This category applies to contracts, agreements, pacts, etc., concluded in the first world war: before, during or after. As in Europe, the Middle East was divided by a series of agreements reached at peace conferences. Unlike Europe, these divisions were largely the result of agreements already concluded during the war. On January 8, 1918, President Woodrow Wilson edited the post-war goals, the Fourteen Points. He outlined a policy of free trade, open agreements and democracy. While the term was not used, self-determination was adopted. He called for an end to the negotiations of war, international disarmament, the withdrawal of the central powers from the occupied territories, the creation of a Polish state, the revival of European borders along ethnic lines and the establishment of a society of nations to guarantee the political independence and territorial integrity of all States.  [n. 3] He called for a just and democratic peace, uncompromisingd by territorial annexation.
The fourteen points were based on the study of the survey, a team of about 150 advisers, led by foreign policy adviser Edward M. House, on the topics that will likely appear in the expected peace conference.  The ceasefire was in fact a German capitulation, as its conditions put an end to any possibility of Germany continuing the war. Similar agreements have already been signed by Bulgaria, Turkey and Austria. However, the peace treaties that officially ended the First World War were not signed until 1919. After the Holocaust, which killed more than 6 million Jews, there was a wave of Jewish immigration to Palestine. Britain has struggled to stem the crisis and has entrusted the United Nations with the task of deciding the future of Palestine. Dr.

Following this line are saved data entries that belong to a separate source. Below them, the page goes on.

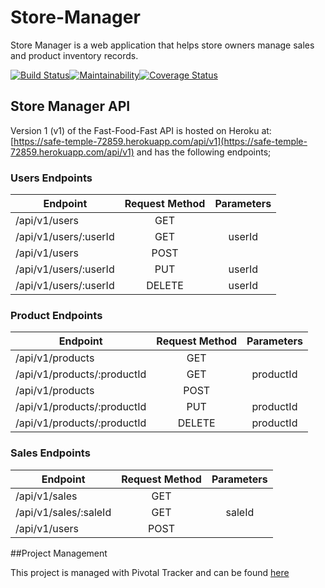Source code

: # Store-Manager
Store Manager is a web application that helps store owners manage sales and product inventory records.

[![Build Status](https://travis-ci.com/TheDrizzyWay/Store-Manager.svg?branch=develop)](https://travis-ci.com/TheDrizzyWay/Store-Manager)[![Maintainability](https://api.codeclimate.com/v1/badges/a99a88d28ad37a79dbf6/maintainability)](https://codeclimate.com/github/TheDrizzyWay/Store-Manager/maintainability)[![Coverage Status](https://coveralls.io/repos/github/TheDrizzyWay/Store-Manager/badge.svg?branch=develop)](https://coveralls.io/github/TheDrizzyWay/Store-Manager?branch=develop)

## Store Manager API

Version 1 (v1) of the Fast-Food-Fast API is hosted on Heroku at: [https://safe-temple-72859.herokuapp.com/api/v1](https://safe-temple-72859.herokuapp.com/api/v1) and has the following endpoints;

### Users Endpoints

| Endpoint                 | Request Method | Parameters  |
| ------------------------ |:--------------:| :----------:|
| /api/v1/users            | GET            |             |
| /api/v1/users/:userId    | GET            |   userId    |
| /api/v1/users            | POST           |             |
| /api/v1/users/:userId    | PUT            |   userId    |
| /api/v1/users/:userId    | DELETE         |  userId     |

### Product Endpoints

| Endpoint                       | Request Method | Parameters  |
| ------------------------------ |:--------------:| :----------:|
| /api/v1/products               | GET            |             |
| /api/v1/products/:productId    | GET            |  productId  |
| /api/v1/products               | POST           |             |
| /api/v1/products/:productId    | PUT            |  productId  |
| /api/v1/products/:productId    | DELETE         |  productId  |


### Sales Endpoints

| Endpoint                 | Request Method | Parameters  |
| ------------------------ |:--------------:| :----------:|
| /api/v1/sales            | GET            |             |
| /api/v1/sales/:saleId    | GET            |   saleId    |
| /api/v1/users            | POST           |             |

##Project Management

This project is managed with Pivotal Tracker and can be found [here](https://www.pivotaltracker.com/n/projects/2203166)
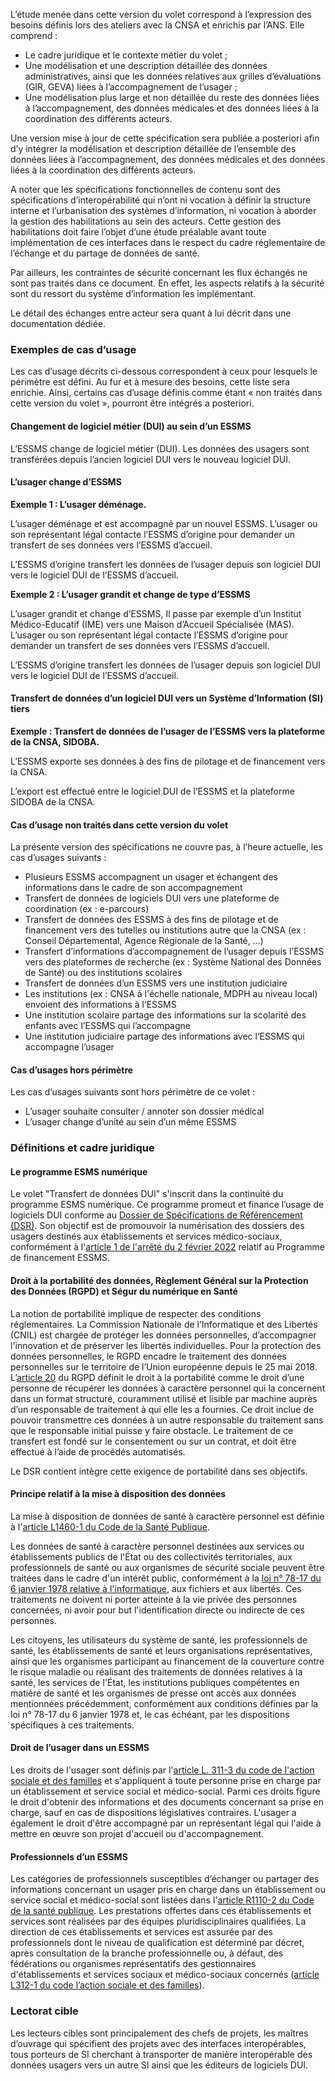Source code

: L’étude menée dans cette version du volet correspond à l’expression des besoins définis lors des ateliers avec la CNSA et enrichis par l’ANS. Elle comprend :
* Le cadre juridique et le contexte métier du volet ;
* Une modélisation et une description détaillée des données administratives, ainsi que les données relatives aux grilles d’évaluations (GIR, GEVA) liées à l’accompagnement de l’usager ;
* Une modélisation plus large et non détaillée du reste des données liées à l’accompagnement, des données médicales et des données liées à la coordination des différents acteurs.

Une version mise à jour de cette spécification sera publiée a posteriori afin d’y intégrer la modélisation et description détaillée de l’ensemble des données liées à l’accompagnement, des données médicales et des données liées à la coordination des différents acteurs.

A noter que les spécifications fonctionnelles de contenu sont des spécifications d’interopérabilité qui n’ont ni vocation à définir la structure interne et l’urbanisation des systèmes d’information, ni vocation à aborder la gestion des habilitations au sein des acteurs. Cette gestion des habilitations doit faire l’objet d’une étude préalable avant toute implémentation de ces interfaces dans le respect du cadre réglementaire de l’échange et du partage de données de santé. 

Par ailleurs, les contraintes de sécurité concernant les flux échangés ne sont pas traités dans ce document. En effet, les aspects relatifs à la sécurité sont du ressort du système d’information les implémentant.

Le détail des échanges entre acteur sera quant à lui décrit dans une documentation dédiée.



### Exemples de cas d’usage

Les cas d’usage décrits ci-dessous correspondent à ceux pour lesquels le périmètre est défini. Au fur et à mesure des besoins, cette liste sera enrichie. Ainsi, certains cas d’usage définis comme étant « non traités dans cette version du volet », pourront être intégrés a posteriori.


#### Changement de logiciel métier (DUI) au sein d’un ESSMS

L’ESSMS change de logiciel métier (DUI). Les données des usagers sont transférées depuis l’ancien logiciel DUI vers le nouveau logiciel DUI.


#### L’usager change d’ESSMS 

**Exemple 1 : L’usager déménage.**

L’usager déménage et est accompagné par un nouvel ESSMS. L’usager ou son représentant légal contacte l’ESSMS d’origine pour demander un transfert de ses données vers l’ESSMS d’accueil.

L’ESSMS d’origine transfert les données de l’usager depuis son logiciel DUI vers le logiciel DUI de l’ESSMS d’accueil.

**Exemple 2 : L’usager grandit et change de type d’ESSMS**

L’usager grandit et change d’ESSMS, Il passe par exemple d’un Institut Médico-Educatif (IME) vers une Maison d’Accueil Spécialisée (MAS). L’usager ou son représentant légal contacte l’ESSMS d’origine pour demander un transfert de ses données vers l’ESSMS d’accueil.

L’ESSMS d’origine transfert les données de l’usager depuis son logiciel DUI vers le logiciel DUI de l’ESSMS d’accueil.


#### Transfert de données d’un logiciel DUI vers un Système d’Information (SI) tiers

**Exemple : Transfert de données de l’usager de l’ESSMS vers la plateforme de la CNSA, SIDOBA.**

L’ESSMS exporte ses données à des fins de pilotage et de financement vers la CNSA.

L’export est effectué entre le logiciel DUI de l’ESSMS et la plateforme SIDOBA de la CNSA.


#### Cas d’usage non traités dans cette version du volet

La présente version des spécifications ne couvre pas, à l’heure actuelle, les cas d’usages suivants :
* Plusieurs ESSMS accompagnent un usager et échangent des informations dans le cadre de son accompagnement
* Transfert de données de logiciels DUI vers une plateforme de coordination (ex : e-parcours)
* Transfert de données des ESSMS à des fins de pilotage et de financement vers des tutelles ou institutions autre que la CNSA (ex : Conseil Départemental, Agence Régionale de la Santé, …)
* Transfert d’informations d’accompagnement de l’usager depuis l’ESSMS vers des plateformes de recherche (ex : Système National des Données de Santé) ou des institutions scolaires
* Transfert de données d’un ESSMS vers une institution judiciaire
* Les institutions (ex : CNSA à l'échelle nationale, MDPH au niveau local) envoient des informations à l’ESSMS
* Une institution scolaire partage des informations sur la scolarité des enfants avec l’ESSMS qui l’accompagne
* Une institution judiciaire partage des informations avec l’ESSMS qui accompagne l’usager


#### Cas d’usages hors périmètre

Les cas d’usages suivants sont hors périmètre de ce volet :
* L’usager souhaite consulter / annoter son dossier médical
* L’usager change d’unité au sein d’un même ESSMS
 

### Définitions et cadre juridique

#### Le programme ESMS numérique

Le volet "Transfert de données DUI" s'inscrit dans la continuité du programme ESMS numérique. Ce programme promeut et finance l’usage de logiciels DUI conforme au <a href="https://esante.gouv.fr/sites/default/files/media_entity/documents/DSR-HOP-RI-Va1.pdf">Dossier de Spécifications de Référencement (DSR)</a>. Son objectif est de promouvoir la numérisation des dossiers des usagers destinés aux établissements et services médico-sociaux, conformément à l'<a href="https://www.legifrance.gouv.fr/jorf/id/JORFTEXT000045159638">article 1 de l'arrêté du 2 février 2022</a> relatif au Programme de financement ESSMS.


#### Droit à la portabilité des données, Règlement Général sur la Protection des Données (RGPD) et Ségur du numérique en Santé

La notion de portabilité implique de respecter des conditions réglementaires. La Commission Nationale de l’Informatique et des Libertés (CNIL) est chargée de protéger les données personnelles, d’accompagner l'innovation et de préserver les libertés individuelles. Pour la protection des données personnelles, le RGPD encadre le traitement des données personnelles sur le territoire de l’Union européenne depuis le 25 mai 2018. L’<a href="https://www.cnil.fr/fr/reglement-europeen-protection-donnees/chapitre3">article 20</a> du RGPD définit le droit à la portabilité comme le droit d’une personne de récupérer les données à caractère personnel qui la concernent dans un format structuré, couramment utilisé et lisible par machine auprès d’un responsable de traitement à qui elle les a fournies. Ce droit inclue de pouvoir transmettre ces données à un autre responsable du traitement sans que le responsable initial puisse y faire obstacle. Le traitement de ce transfert est fondé sur le consentement ou sur un contrat, et doit être effectué à l’aide de procédés automatisés. 

Le DSR contient intègre cette exigence de portabilité dans ses objectifs.


#### Principe relatif à la mise à disposition des données

La mise à disposition de données de santé à caractère personnel est définie à l'<a href="https://www.legifrance.gouv.fr/codes/article_lc/LEGIARTI000038886892">article L1460-1 du Code de la Santé Publique</a>.

Les données de santé à caractère personnel destinées aux services ou établissements publics de l'État ou des collectivités territoriales, aux professionnels de santé ou aux organismes de sécurité sociale peuvent être traitées dans le cadre d'un intérêt public, conformément à la <a href="https://www.legifrance.gouv.fr/loda/id/JORFTEXT000000886460">loi n° 78-17 du 6 janvier 1978 relative à l'informatique</a>, aux fichiers et aux libertés. Ces traitements ne doivent ni porter atteinte à la vie privée des personnes concernées, ni avoir pour but l'identification directe ou indirecte de ces personnes.

Les citoyens, les utilisateurs du système de santé, les professionnels de santé, les établissements de santé et leurs organisations représentatives, ainsi que les organismes participant au financement de la couverture contre le risque maladie ou réalisant des traitements de données relatives à la santé, les services de l'État, les institutions publiques compétentes en matière de santé et les organismes de presse ont accès aux données mentionnées précédemment, conformément aux conditions définies par la loi n° 78-17 du 6 janvier 1978 et, le cas échéant, par les dispositions spécifiques à ces traitements.


#### Droit de l’usager dans un ESSMS

Les droits de l'usager sont définis par l'<a href="https://www.legifrance.gouv.fr/codes/id/LEGIARTI000038887735/2019-07-27">article L. 311-3 du code de l'action sociale et des familles</a> et s'appliquent à toute personne prise en charge par un établissement et service social et médico-social. Parmi ces droits figure le droit d'obtenir des informations et des documents concernant sa prise en charge, sauf en cas de dispositions législatives contraires. L'usager a également le droit d'être accompagné par un représentant légal qui l'aide à mettre en œuvre son projet d'accueil ou d'accompagnement.


#### Professionnels d’un ESSMS

Les catégories de professionnels susceptibles d’échanger ou partager des informations concernant un usager pris en charge dans un établissement ou service social et médico-social sont listées dans l'<a href="https://www.legifrance.gouv.fr/codes/id/LEGIARTI000043926322/2021-08-08">article R1110-2 du Code de la santé publique</a>. Les prestations offertes dans ces établissements et services sont réalisées par des équipes pluridisciplinaires qualifiées. La direction de ces établissements et services est assurée par des professionnels dont le niveau de qualification est déterminé par décret, après consultation de la branche professionnelle ou, à défaut, des fédérations ou organismes représentatifs des gestionnaires d'établissements et services sociaux et médico-sociaux concernés (<a href="https://www.legifrance.gouv.fr/codes/section_lc/LEGITEXT000006074069/LEGISCTA000006174436/#LEGISCTA000006174436">article L312-1 du code l’action sociale et des familles</a>).


### Lectorat cible 

Les lecteurs cibles sont principalement des chefs de projets, les maîtres d’ouvrage qui spécifient des projets avec des interfaces interopérables, tous porteurs de SI cherchant à transporter de manière interopérable des données usagers vers un autre SI ainsi que les éditeurs de logiciels DUI.

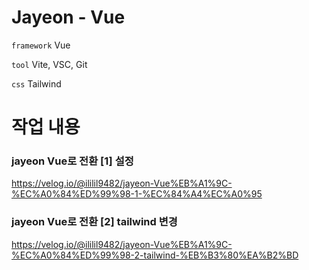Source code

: # Jayeon - Vue

`framework` Vue

`tool` Vite, VSC, Git

`css` Tailwind

# 작업 내용

### jayeon Vue로 전환 [1] 설정
https://velog.io/@ililil9482/jayeon-Vue%EB%A1%9C-%EC%A0%84%ED%99%98-1-%EC%84%A4%EC%A0%95

### jayeon Vue로 전환 [2] tailwind 변경
https://velog.io/@ililil9482/jayeon-Vue%EB%A1%9C-%EC%A0%84%ED%99%98-2-tailwind-%EB%B3%80%EA%B2%BD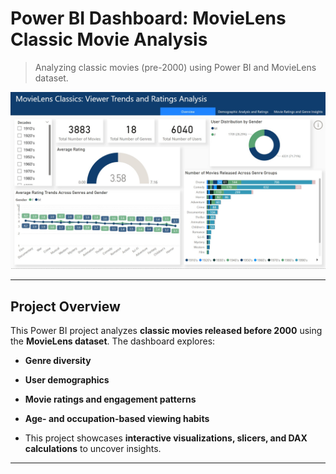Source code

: # Power BI Dashboard: MovieLens Classic Movie Analysis

> Analyzing classic movies (pre-2000) using Power BI and MovieLens dataset.

![Overview Dashboard](images/overview_dashboard.jpg)

---

## **Project Overview**
This Power BI project analyzes **classic movies released before 2000** using the **MovieLens dataset**.
The dashboard explores:
- **Genre diversity**
- **User demographics**
- **Movie ratings and engagement patterns**
- **Age- and occupation-based viewing habits**

- This project showcases **interactive visualizations, slicers, and DAX calculations** to uncover insights.

---

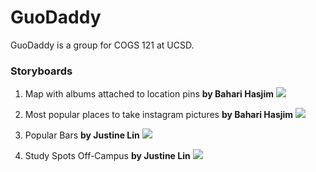 # GuoDaddy

GuoDaddy is a group for COGS 121 at UCSD.

### Storyboards
1. Map with albums attached to location pins **by Bahari Hasjim**
![](http://i.imgur.com/staUsqB.jpg?raw=true)

2. Most popular places to take instagram pictures **by Bahari Hasjim**
![](http://i.imgur.com/fh4ku9F.jpg?raw=true)

3. Popular Bars **by Justine Lin**
![](http://i.imgur.com/8ojYlCL.jpg)

4. Study Spots Off-Campus **by Justine Lin**
![](http://i.imgur.com/GoYcg4i.jpg)
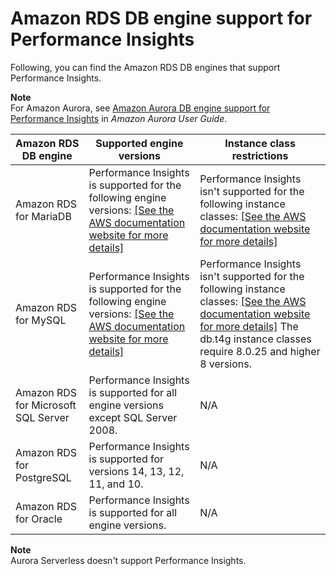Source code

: # Amazon RDS DB engine support for Performance Insights<a name="USER_PerfInsights.Overview.Engines"></a>

Following, you can find the Amazon RDS DB engines that support Performance Insights\.

**Note**  
For Amazon Aurora, see [Amazon Aurora DB engine support for Performance Insights](https://docs.aws.amazon.com/AmazonRDS/latest/AuroraUserGuide/USER_PerfInsights.Overview.Engines.html) in *Amazon Aurora User Guide*\.


|  Amazon RDS DB engine  | Supported engine versions | Instance class restrictions | 
| --- | --- | --- | 
|  Amazon RDS for MariaDB  |  Performance Insights is supported for the following engine versions: [\[See the AWS documentation website for more details\]](http://docs.aws.amazon.com/AmazonRDS/latest/UserGuide/USER_PerfInsights.Overview.Engines.html)  |  Performance Insights isn't supported for the following instance classes: [\[See the AWS documentation website for more details\]](http://docs.aws.amazon.com/AmazonRDS/latest/UserGuide/USER_PerfInsights.Overview.Engines.html)  | 
|  Amazon RDS for MySQL  |  Performance Insights is supported for the following engine versions: [\[See the AWS documentation website for more details\]](http://docs.aws.amazon.com/AmazonRDS/latest/UserGuide/USER_PerfInsights.Overview.Engines.html)  |  Performance Insights isn't supported for the following instance classes: [\[See the AWS documentation website for more details\]](http://docs.aws.amazon.com/AmazonRDS/latest/UserGuide/USER_PerfInsights.Overview.Engines.html) The db\.t4g instance classes require 8\.0\.25 and higher 8 versions\.  | 
|  Amazon RDS for Microsoft SQL Server  |  Performance Insights is supported for all engine versions except SQL Server 2008\.  |  N/A  | 
|  Amazon RDS for PostgreSQL  |  Performance Insights is supported for versions 14, 13, 12, 11, and 10\.  |  N/A  | 
|  Amazon RDS for Oracle  |  Performance Insights is supported for all engine versions\.  |  N/A  | 

**Note**  
Aurora Serverless doesn't support Performance Insights\.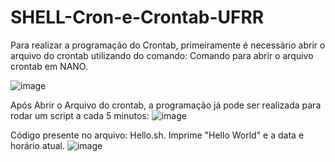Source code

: # SHELL-Cron-e-Crontab-UFRR

Para realizar a programação do Crontab, primeiramente é necessário abrir o arquivo do crontab utilizando do comando:
Comando para abrir o arquivo crontab em NANO.

![image](https://github.com/MarquinhoVN/SHELL-Cron-e-Crontab-UFRR/assets/110234026/bdcc83e1-6ea8-40f6-a682-d53cb41938a7)

Após Abrir o Arquivo do crontab, a programação já pode ser realizada para rodar um script a cada 5 minutos:
![image](https://github.com/MarquinhoVN/SHELL-Cron-e-Crontab-UFRR/assets/110234026/68a37141-43d9-49c6-b4dd-d68ab1ae187b)

Código presente no arquivo: Hello.sh.
Imprime "Hello World" e a data e horário atual.
![image](https://github.com/MarquinhoVN/SHELL-Cron-e-Crontab-UFRR/assets/110234026/1d9197f4-b63b-4f81-b49a-8b83db621f64)
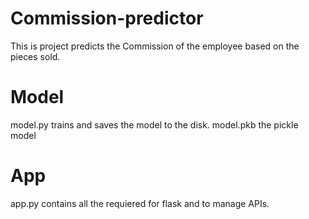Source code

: # Commission-predictor
This is project predicts the Commission of the employee based on the pieces sold.

# Model
model.py trains and saves the model to the disk.
model.pkb the pickle model 

# App
app.py contains all the requiered for flask and to manage APIs.


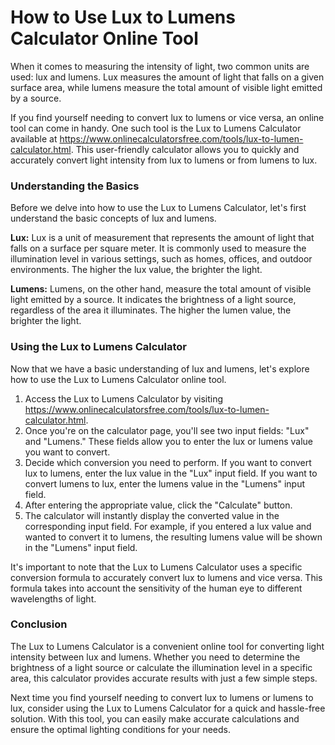 How to Use Lux to Lumens Calculator Online Tool
===============================================

When it comes to measuring the intensity of light, two common units are used: lux and lumens. Lux measures the amount of light that falls on a given surface area, while lumens measure the total amount of visible light emitted by a source.

If you find yourself needing to convert lux to lumens or vice versa, an online tool can come in handy. One such tool is the Lux to Lumens Calculator available at <https://www.onlinecalculatorsfree.com/tools/lux-to-lumen-calculator.html>. This user-friendly calculator allows you to quickly and accurately convert light intensity from lux to lumens or from lumens to lux.

### Understanding the Basics

Before we delve into how to use the Lux to Lumens Calculator, let's first understand the basic concepts of lux and lumens.

**Lux:** Lux is a unit of measurement that represents the amount of light that falls on a surface per square meter. It is commonly used to measure the illumination level in various settings, such as homes, offices, and outdoor environments. The higher the lux value, the brighter the light.

**Lumens:** Lumens, on the other hand, measure the total amount of visible light emitted by a source. It indicates the brightness of a light source, regardless of the area it illuminates. The higher the lumen value, the brighter the light.

### Using the Lux to Lumens Calculator

Now that we have a basic understanding of lux and lumens, let's explore how to use the Lux to Lumens Calculator online tool.

1. Access the Lux to Lumens Calculator by visiting <https://www.onlinecalculatorsfree.com/tools/lux-to-lumen-calculator.html>.
2. Once you're on the calculator page, you'll see two input fields: "Lux" and "Lumens." These fields allow you to enter the lux or lumens value you want to convert.
3. Decide which conversion you need to perform. If you want to convert lux to lumens, enter the lux value in the "Lux" input field. If you want to convert lumens to lux, enter the lumens value in the "Lumens" input field.
4. After entering the appropriate value, click the "Calculate" button.
5. The calculator will instantly display the converted value in the corresponding input field. For example, if you entered a lux value and wanted to convert it to lumens, the resulting lumens value will be shown in the "Lumens" input field.

It's important to note that the Lux to Lumens Calculator uses a specific conversion formula to accurately convert lux to lumens and vice versa. This formula takes into account the sensitivity of the human eye to different wavelengths of light.

### Conclusion

The Lux to Lumens Calculator is a convenient online tool for converting light intensity between lux and lumens. Whether you need to determine the brightness of a light source or calculate the illumination level in a specific area, this calculator provides accurate results with just a few simple steps.

Next time you find yourself needing to convert lux to lumens or lumens to lux, consider using the Lux to Lumens Calculator for a quick and hassle-free solution. With this tool, you can easily make accurate calculations and ensure the optimal lighting conditions for your needs.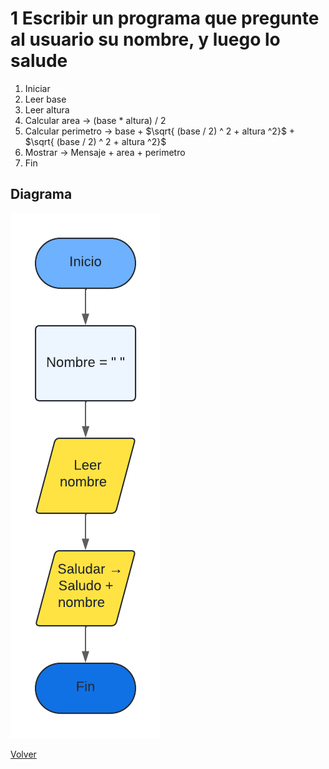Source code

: # 1 Escribir un programa que pregunte al usuario su nombre, y luego lo salude

1. Iniciar
3. Leer base
4. Leer altura
5. Calcular area -> (base * altura) / 2
6. Calcular perimetro -> base + $\sqrt{ (base / 2) ^ 2 + altura ^2}$   + $\sqrt{ (base / 2) ^ 2 + altura ^2}$ 
7. Mostrar -> Mensaje + area + perimetro
8. Fin

## Diagrama
<img src=img/Act1.png>

<a href=README.md > Volver </a>
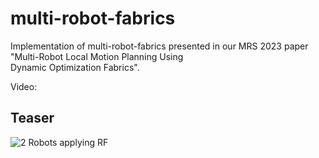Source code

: # multi-robot-fabrics

Implementation of multi-robot-fabrics presented in our MRS 2023 paper "Multi-Robot Local Motion Planning Using  
Dynamic Optimization Fabrics".


Video:

## Teaser
<img src="assets/video_rf_cv_2robots.gif" alt="2 Robots applying RF">
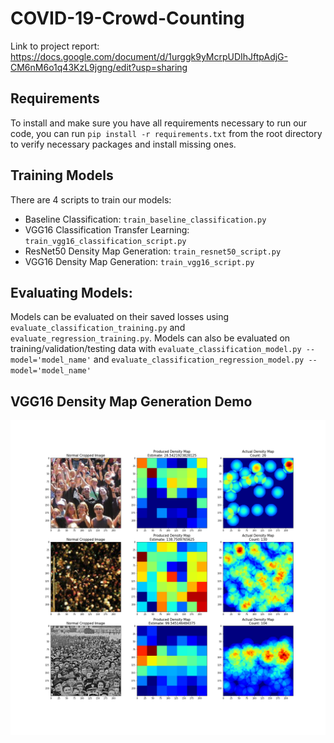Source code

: # COVID-19-Crowd-Counting

Link to project report: https://docs.google.com/document/d/1urggk9yMcrpUDIhJftpAdjG-CM6nM6o1q43KzL9jgng/edit?usp=sharing

## Requirements
To install and make sure you have all requirements necessary to run our code, you can run `pip install -r requirements.txt` from the root directory to verify necessary packages and install missing ones.

## Training Models
There are 4 scripts to train our models:
- Baseline Classification: `train_baseline_classification.py`
- VGG16 Classification Transfer Learning: `train_vgg16_classification_script.py`
- ResNet50 Density Map Generation: `train_resnet50_script.py`
- VGG16 Density Map Generation: `train_vgg16_script.py`

## Evaluating Models:
Models can be evaluated on their saved losses using `evaluate_classification_training.py` and `evaluate_regression_training.py`. Models can also be evaluated on training/validation/testing data with `evaluate_classification_model.py --model='model_name'` and `evaluate_classification_regression_model.py --model='model_name'`

## VGG16 Density Map Generation Demo
![Alt text](results/vgg16_den_map_demo.png?raw=true)

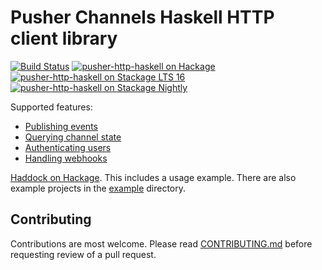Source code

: # Pusher Channels Haskell HTTP client library

[![Build Status](https://travis-ci.com/WillSewell/pusher-http-haskell.svg?branch=master)](https://travis-ci.com/WillSewell/pusher-http-haskell)
[![pusher-http-haskell on Hackage](https://img.shields.io/hackage/v/pusher-http-haskell)](https://hackage.haskell.org/package/pusher-http-haskell)
[![pusher-http-haskell on Stackage LTS 16](https://stackage.org/package/pusher-http-haskell/badge/lts-16)](https://stackage.org/lts-16/package/pusher-http-haskell)
[![pusher-http-haskell on Stackage Nightly](https://stackage.org/package/pusher-http-haskell/badge/nightly)](https://stackage.org/nightly/package/pusher-http-haskell)

Supported features:

- [Publishing events](https://pusher.com/docs/channels/server_api/http-api#publishing-events)
- [Querying channel state](https://pusher.com/docs/channels/server_api/http-api#querying-application-state)
- [Authenticating users](https://pusher.com/docs/channels/server_api/authenticating-users)
- [Handling webhooks](https://pusher.com/docs/channels/server_api/webhooks)

[Haddock on Hackage](https://hackage.haskell.org/package/pusher-http-haskell/docs/Network-Pusher.html).
This includes a usage example. There are also example projects in the [example](example) directory.

## Contributing

Contributions are most welcome. Please read [CONTRIBUTING.md](CONTRIBUTING.md)
before requesting review of a pull request.
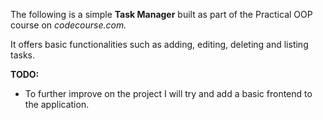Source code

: The following is a simple **Task Manager** built as part of the Practical OOP
course on *codecourse.com.*

It offers basic functionalities such as adding, editing, deleting and listing tasks.

**TODO:**
- To further improve on the project I will try and add a basic frontend to 
the application.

Sam Willis discovers how British artist Norman Wilkinson developed a dazzling cover during the First World War to protect ships from German submarines. After the implementation of the treaty, Upper Silesia was first governed by Great Britain, France and Italy.  Between 1919 and 1921, three violent violence erupted between German and Polish civilians, resulting in the involvement of the German and Polish armed forces.   In March 1921, the Inter-Allied Commission held the plebiscite in Upper Silesia, which was peaceful despite previous violence. The referendum led about 60% of the population to vote for the province to remain in Germany.  Following the vote, the League of Nations debated the future of the province.  In 1922, Upper Silesia was divided: Oppeln remained in northwestern Germany, while the province of Silesia, to the southeast, was transferred to Poland.  The regions of Alsace and Lorraine have been repatriated to France and Saarland to Germany for 15 years internationally.